- Action item -
Which lines of the records contain "below"? Collect every one of them.
Provided records: Begin
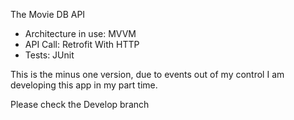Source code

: The Movie DB API

- Architecture in use: MVVM
- API Call: Retrofit With HTTP
- Tests: JUnit


This is the minus one version, due to events out of my control I am developing this app in my part time.

Please check the Develop branch

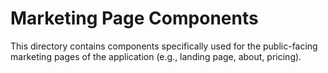 # Marketing Page Components

This directory contains components specifically used for the public-facing marketing pages of the application (e.g., landing page, about, pricing).
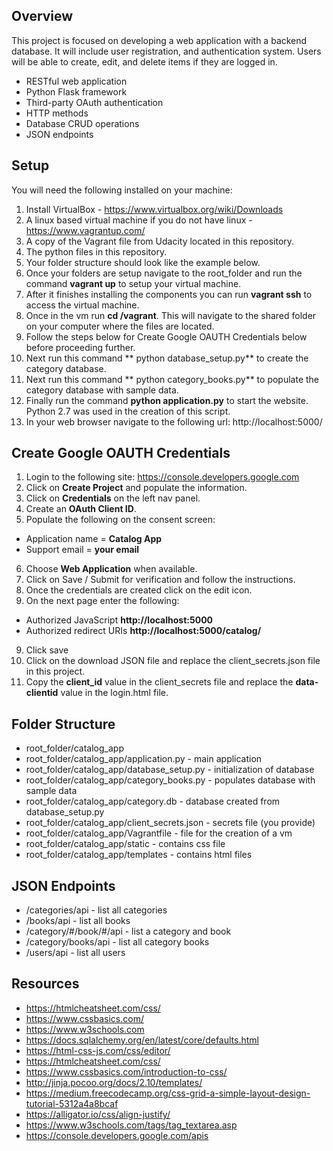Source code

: ## Overview
This project is focused on developing a web application with a backend database. It will include user registration, and authentication system. Users will be able to create, edit, and delete items if they are logged in.
* RESTful web application
* Python Flask framework
* Third-party OAuth authentication
* HTTP methods
* Database CRUD operations
* JSON endpoints

## Setup
You will need the following installed on your machine: 
1. Install VirtualBox - https://www.virtualbox.org/wiki/Downloads
2. A linux based virtual machine if you do not have linux -  https://www.vagrantup.com/
3. A copy of the Vagrant file from Udacity located in this repository.
4. The python files in this repository.
5. Your folder structure should look like the example below.
6. Once your folders are setup navigate to the root_folder and run the command **vagrant up** to setup your virtual machine.
7. After it finishes installing the components you can run **vagrant ssh** to access the virtual machine.
8. Once in the vm run **cd /vagrant**. This will navigate to the shared folder on your computer where the files are located.
9. Follow the steps below for Create Google OAUTH Credentials below before proceeding further.
9. Next run this command ** python database_setup.py** to create the category database.
10. Next run this command ** python category_books.py** to populate the category database with sample data.
11. Finally run the command **python application.py** to start the website. Python 2.7 was used in the creation of this script.
12. In your web browser navigate to the following url: http://localhost:5000/

## Create Google OAUTH Credentials
1. Login to the following site: https://console.developers.google.com
2. Click on **Create Project** and populate the information.
3. Click on **Credentials** on the left nav panel.
4. Create an **OAuth Client ID**.
5. Populate the following on the consent screen:
* Application name = **Catalog App**
* Support email = **your email**
6. Choose **Web Application** when available.
5. Click on Save / Submit for verification and follow the instructions.
7. Once the credentials are created click on the edit icon.
8. On the next page enter the following: 
* Authorized JavaScript **http://localhost:5000**
* Authorized redirect URIs **http://localhost:5000/catalog/**
9. Click save
10. Click on the download JSON file and replace the client_secrets.json file in this project.
11. Copy the **client_id** value in the client_secrets file and replace the **data-clientid** value in the login.html file.


## Folder Structure
 * root_folder/catalog_app
 * root_folder/catalog_app/application.py - main application
 * root_folder/catalog_app/database_setup.py - initialization of database
 * root_folder/catalog_app/category_books.py - populates database with sample data
 * root_folder/catalog_app/category.db - database created from database_setup.py
 * root_folder/catalog_app/client_secrets.json - secrets file (you provide)
 * root_folder/catalog_app/Vagrantfile - file for the creation of a vm
 * root_folder/catalog_app/static - contains css file
 * root_folder/catalog_app/templates - contains html files
 
## JSON Endpoints
* /categories/api - list all categories
* /books/api - list all books
* /category/#/book/#/api - list a category and book
* /category/books/api - list all category books
* /users/api - list all users

## Resources
* https://htmlcheatsheet.com/css/
* https://www.cssbasics.com/
* https://www.w3schools.com
* https://docs.sqlalchemy.org/en/latest/core/defaults.html
* https://html-css-js.com/css/editor/
* https://htmlcheatsheet.com/css/
* https://www.cssbasics.com/introduction-to-css/
* http://jinja.pocoo.org/docs/2.10/templates/
* https://medium.freecodecamp.org/css-grid-a-simple-layout-design-tutorial-5312a4a8bcaf
* https://alligator.io/css/align-justify/
* https://www.w3schools.com/tags/tag_textarea.asp
* https://console.developers.google.com/apis
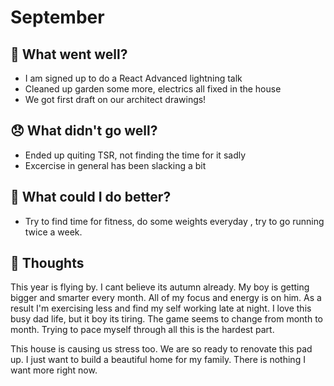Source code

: # September

## 💪 What went well?

- I am signed up to do a React Advanced lightning talk
- Cleaned up garden some more, electrics all fixed in the house
- We got first draft on our architect drawings!


## 😞 What didn't go well?
- Ended up quiting TSR, not finding the time for it sadly
- Excercise in general has been slacking a bit


## 🚀 What could I do better?
- Try to find time for fitness, do some weights everyday , try to go running twice a week.

## 🧠 Thoughts
This year is flying by. I cant believe its autumn already. My boy is getting bigger and smarter every month. All of my focus and energy is on him. As a result I'm exercising less and find my self working late at night. I love this busy dad life, but it boy its tiring. The game seems to change from month to month. Trying to pace myself through all this is the hardest part.

This house is causing us stress too. We are so ready to renovate this pad up. I just want to build a beautiful home for my family. There is nothing I want more right now.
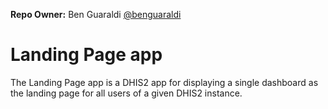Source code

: **Repo Owner:** Ben Guaraldi [@benguaraldi](https://github.com/benguaraldi)

# Landing Page app
The Landing Page app is a DHIS2 app for displaying a single dashboard as the landing page for all users of a given DHIS2 instance.
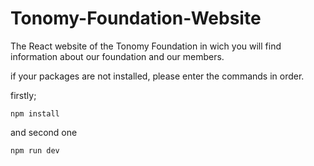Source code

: # Tonomy-Foundation-Website
The React website of the Tonomy Foundation in wich you will find information about our foundation and our members.

if your packages are not installed, please enter the commands in order.


firstly;

`npm install`


and second one

`npm run dev`
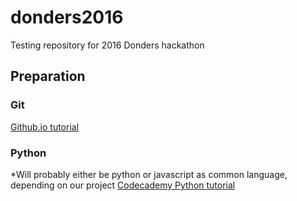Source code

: # donders2016
Testing repository for 2016 Donders hackathon

## Preparation
### Git
[Github.io tutorial](https://try.github.io/levels/1/challenges/1)

### Python
*Will probably either be python or javascript as common language, depending on our project
[Codecademy Python tutorial](https://www.codecademy.com/learn/python)
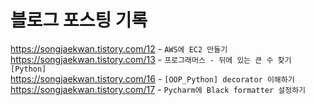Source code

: # 블로그 포스팅 기록
https://songjaekwan.tistory.com/12 - `AWS에 EC2 만들기`
<br/>
https://songjaekwan.tistory.com/13 - `프로그래머스 - 뒤에 있는 큰 수 찾기 [Python]`
<br/>
https://songjaekwan.tistory.com/16 - `[OOP_Python] decorator 이해하기`
<br/>
https://songjaekwan.tistory.com/17 - `Pycharm에 Black formatter 설정하기`
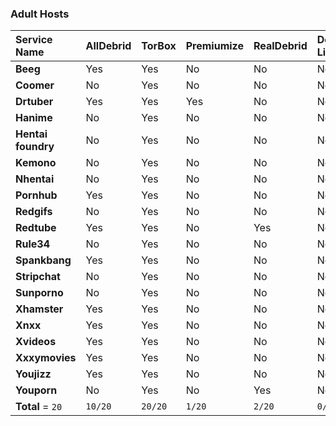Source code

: 
### Adult Hosts
| **Service Name**   | **AllDebrid** | **TorBox** | **Premiumize** | **RealDebrid** | **Debrid-Link** | **LinkSnappy** | **Mega-Debrid** | **Deepbrid** |
| :----------------- | :------------ | :--------- | :------------- | :------------- | :-------------- | :------------- | :-------------- | :----------- |
| **Beeg**           | Yes           | Yes        | No             | No             | No              | No             | No              | No           |
| **Coomer**         | No            | Yes        | No             | No             | No              | No             | No              | No           |
| **Drtuber**        | Yes           | Yes        | Yes            | No             | No              | No             | No              | No           |
| **Hanime**         | No            | Yes        | No             | No             | No              | No             | No              | No           |
| **Hentai foundry** | No            | Yes        | No             | No             | No              | No             | No              | No           |
| **Kemono**         | No            | Yes        | No             | No             | No              | No             | No              | No           |
| **Nhentai**        | No            | Yes        | No             | No             | No              | No             | No              | No           |
| **Pornhub**        | Yes           | Yes        | No             | No             | No              | No             | No              | No           |
| **Redgifs**        | No            | Yes        | No             | No             | No              | No             | No              | No           |
| **Redtube**        | Yes           | Yes        | No             | Yes            | No              | No             | No              | Yes          |
| **Rule34**         | No            | Yes        | No             | No             | No              | No             | No              | No           |
| **Spankbang**      | Yes           | Yes        | No             | No             | No              | No             | No              | No           |
| **Stripchat**      | No            | Yes        | No             | No             | No              | No             | No              | No           |
| **Sunporno**       | No            | Yes        | No             | No             | No              | No             | Yes             | No           |
| **Xhamster**       | Yes           | Yes        | No             | No             | No              | No             | No              | No           |
| **Xnxx**           | Yes           | Yes        | No             | No             | No              | No             | No              | No           |
| **Xvideos**        | Yes           | Yes        | No             | No             | No              | No             | No              | No           |
| **Xxxymovies**     | Yes           | Yes        | No             | No             | No              | No             | No              | No           |
| **Youjizz**        | Yes           | Yes        | No             | No             | No              | No             | No              | No           |
| **Youporn**        | No            | Yes        | No             | Yes            | No              | No             | No              | No           |
| **Total** = `20`   | `10/20`       | `20/20`    | `1/20`         | `2/20`         | `0/20`          | `0/20`         | `1/20`          | `1/20`       |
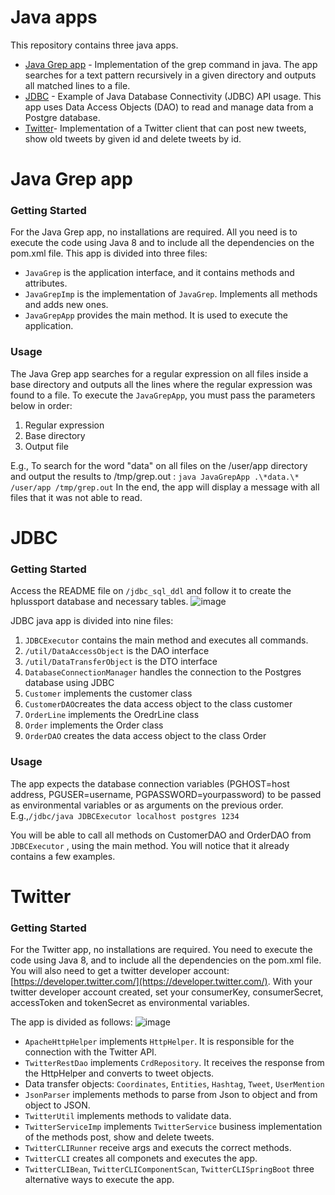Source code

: # Java apps
This repository contains three java apps.
- [Java Grep app](#grep) - Implementation of the grep command in java. The app searches for a text pattern recursively in a given directory and outputs all matched lines to a file.
- [JDBC](#jdbc) - Example of Java Database Connectivity (JDBC) API usage. This app uses Data Access Objects (DAO) to read and manage data from a Postgre database.
- [Twitter](#twitter)- Implementation of a Twitter client that can post new tweets, show old tweets by given id and delete tweets by id.
<a name="grep"></a>
# Java Grep app
### Getting Started
For the Java Grep app, no installations are required. All you need is to execute the code using Java 8 and to include all the dependencies on the pom.xml file.
This app is divided into three files:
 - `JavaGrep` is the application interface, and it contains methods and attributes.
 - `JavaGrepImp` is the implementation of `JavaGrep`. Implements all methods and adds new ones.
 - `JavaGrepApp` provides the main method. It is used to execute the application.

### Usage
The Java Grep app searches for a regular expression on all files inside a base directory and outputs all the lines where the regular expression was found to a file.
To execute the `JavaGrepApp`, you must pass the parameters below in order:
 1. Regular expression
 2. Base directory
 3. Output file

E.g., To search for the word "data" on all files on the /user/app directory and output the results to /tmp/grep.out :
 `java JavaGrepApp .\*data.\* /user/app /tmp/grep.out`
 In the end, the app will display a message with all files that it was not able to read.
<a name="jdbc"></a>
 # JDBC 
  ### Getting Started
 Access the README file on `/jdbc_sql_ddl` and follow it to create the hplussport database and necessary tables.
![image](https://drive.google.com/uc?export=view&id=1AwyghOuU2UBMr6_ysmbk2eKSufjbwx6_)
  
  JDBC java app is divided into nine files:
 1. `JDBCExecutor` contains the main method and executes all commands.
 2. `/util/DataAccessObject` is the DAO interface
 3. `/util/DataTransferObject` is the DTO interface
 4. `DatabaseConnectionManager` handles the connection to the Postgres database using JDBC
 5. `Customer` implements the customer class
 6. `CustomerDAO`creates the data access object to the class customer
 7. `OrderLine` implements the OredrLine class
 8. `Order` implements the Order class
 9. `OrderDAO` creates the data access object to the class Order

### Usage
The app expects the database connection variables (PGHOST=host address, PGUSER=username, PGPASSWORD=yourpassword) to be passed as environmental variables or as arguments on the previous order.
E.g.,`/jdbc/java JDBCExecutor localhost postgres 1234`

You will be able to call all methods on CustomerDAO and OrderDAO from `JDBCExecutor` , using the main method. You will notice that it already contains a few examples.

 <a name="twitter"></a>
 # Twitter
 ### Getting Started
 For the Twitter app, no installations are required. You need to execute the code using Java 8, and to include all the dependencies on the pom.xml file.
 You will also need to get a twitter developer account: [https://developer.twitter.com/](https://developer.twitter.com/). 
 With your twitter developer account created, set your consumerKey, consumerSecret, accessToken and tokenSecret as environmental variables.
 
 The app is divided as follows:
![image](https://drive.google.com/uc?export=view&id=1_RH6sYWUKTJ6hStQWGrE5zPPkxRRPPCn)


- `ApacheHttpHelper` implements `HttpHelper`. It is responsible for the connection with the Twitter API.
- `TwitterRestDao` implements `CrdRepository`. It receives the response from the HttpHelper and converts to tweet objects.
- Data transfer objects: `Coordinates`, `Entities`, `Hashtag`, `Tweet`, `UserMention`
- `JsonParser` implements methods to parse from Json to object and from object to JSON.
- `TwitterUtil` implements methods to validate data.
- `TwitterServiceImp` implements `TwitterService` business implementation of the methods post, show and delete tweets.
- `TwitterCLIRunner` receive args and executs the correct methods.
- `TwitterCLI` creates all componets and executes the app.
- `TwitterCLIBean`, `TwitterCLIComponentScan`, `TwitterCLISpringBoot` three alternative ways to execute the app.


<!--stackedit_data:
eyJoaXN0b3J5IjpbLTE4MjMzMDE3OTMsLTE2NDYwNDE0MjMsMT
kxNzM5OTM4OCwtMTM3NTM1MjU0NSwtMzkwOTU5MTI3LC03NDU2
ODY3MDgsMTQ0NTgyMTY0NywtMTUxMjg5OTM4NiwxMTA5MTE1MT
E0LC03MDQyMzI0OTcsLTE2NDcyNzc1OTIsLTEyOTI5MTYyMTIs
ODczMTExMDAzLC0xNDI5NTI1NDE2LC0yMDgxMzQ0NDAwLC00Nj
c1Njk5ODksMTg2NzE0MTcyNywtMTY5ODgwMTI1NywyMDQxNDQy
OTY1XX0=
-->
Provided records: End
- Your response -
5. Your folder structure should look like the example below.
9. Follow the steps below for Create Google OAUTH Credentials below before proceeding further.
To execute the `JavaGrepApp`, you must pass the parameters below in order:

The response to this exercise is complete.